DB: Absolutely. Since consumers are now required to use EMV terminals, it’s a great time for mobile wallets to try and spur adoption amongst consumers. Transitory periods are always a good time for new methods to be introduced. I think we will see incentives, promotions and special offers for those that pay with new methods to try and change their behavior towards paying with their devices instead of the typical payment methods (credit cards, cash, etc.). We’re also seeing a move by credit companies to gain new customers and ramp up their efforts to be the primary card in a consumer’s wallet.

LTP: How do you see the future of mobile payments at the POS and online payments? What are your expectations?

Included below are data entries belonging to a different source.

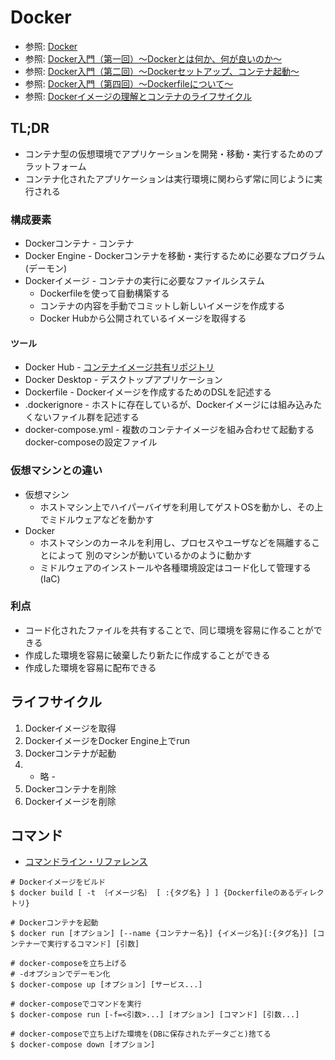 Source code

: # Docker
- 参照: [Docker](https://www.docker.com/)
- 参照: [Docker入門（第一回）～Dockerとは何か、何が良いのか～](https://knowledge.sakura.ad.jp/13265/)
- 参照: [Docker入門（第二回）～Dockerセットアップ、コンテナ起動～](https://knowledge.sakura.ad.jp/13795/)
- 参照: [Docker入門（第四回）～Dockerfileについて～](https://knowledge.sakura.ad.jp/15253/)
- 参照: [Dockerイメージの理解とコンテナのライフサイクル](https://www.slideshare.net/zembutsu/docker-images-containers-and-lifecycle)

## TL;DR
- コンテナ型の仮想環境でアプリケーションを開発・移動・実行するためのプラットフォーム
- コンテナ化されたアプリケーションは実行環境に関わらず常に同じように実行される

### 構成要素
- Dockerコンテナ - コンテナ
- Docker Engine  - Dockerコンテナを移動・実行するために必要なプログラム(デーモン)
- Dockerイメージ - コンテナの実行に必要なファイルシステム
  - Dockerfileを使って自動構築する
  - コンテナの内容を手動でコミットし新しいイメージを作成する
  - Docker Hubから公開されているイメージを取得する

#### ツール
- Docker Hub         - [コンテナイメージ共有リポジトリ](https://www.docker.com/products/docker-hub)
- Docker Desktop     - デスクトップアプリケーション
- Dockerfile         - Dockerイメージを作成するためのDSLを記述する
- .dockerignore      - ホストに存在しているが、Dockerイメージには組み込みたくないファイル群を記述する
- docker-compose.yml - 複数のコンテナイメージを組み合わせて起動するdocker-composeの設定ファイル

### 仮想マシンとの違い
- 仮想マシン
  - ホストマシン上でハイパーバイザを利用してゲストOSを動かし、その上でミドルウェアなどを動かす
- Docker
  - ホストマシンのカーネルを利用し、プロセスやユーザなどを隔離することによって
    別のマシンが動いているかのように動かす
  - ミドルウェアのインストールや各種環境設定はコード化して管理する(IaC)

### 利点
- コード化されたファイルを共有することで、同じ環境を容易に作ることができる
- 作成した環境を容易に破棄したり新たに作成することができる
- 作成した環境を容易に配布できる

## ライフサイクル
1. Dockerイメージを取得
2. DockerイメージをDocker Engine上でrun
3. Dockerコンテナが起動
4. - 略 -
5. Dockerコンテナを削除
6. Dockerイメージを削除

## コマンド
- [コマンドライン・リファレンス](https://docs.docker.jp/compose/reference/toc.html)
```
# Dockerイメージをビルド
$ docker build [ -t ｛イメージ名｝ [ :{タグ名} ] ] {Dockerfileのあるディレクトリ}

# Dockerコンテナを起動
$ docker run [オプション] [--name {コンテナー名}] {イメージ名}[:{タグ名}] [コンテナーで実行するコマンド] [引数]

# docker-composeを立ち上げる
# -dオプションでデーモン化
$ docker-compose up [オプション] [サービス...]

# docker-composeでコマンドを実行
$ docker-compose run [-f=<引数>...] [オプション] [コマンド] [引数...]

# docker-composeで立ち上げた環境を(DBに保存されたデータごと)捨てる
$ docker-compose down [オプション]
```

DB: Mobile wallets are still in the infancy stage, but I expect more and more consumers will adopt them as the offerings expand and become more commonplace among retailers. We anticipate mobile will begin to overtake POS and online transactions. Online payments will continue to increase, and will eventually become the primary method of shopping. Our data shows that the average online and in-store transaction amounts were greater than those on mobile devices overall until the first six months of 2015, in which purchases on the iPhone ($129.94) and iPad ($164.19) began to exceed non-mobile transactions ($106.94).

LTP: The payments market is getting very fragmented with new players entering the space (Chase Pay coming next year, for example). What are your thoughts on that trend? Where is it going with the increasing number of ways to pay in the supermarket?

DB: Consumers will continue to test out various options in mobile payments, but I expect that there will eventually be an all-encompassing option that gets the majority of the market share. Once payment providers figure out the best way to make mobile payments and wallets seamless for users, consumers and businesses will flock to the most accessible, widely used and widely accepted method.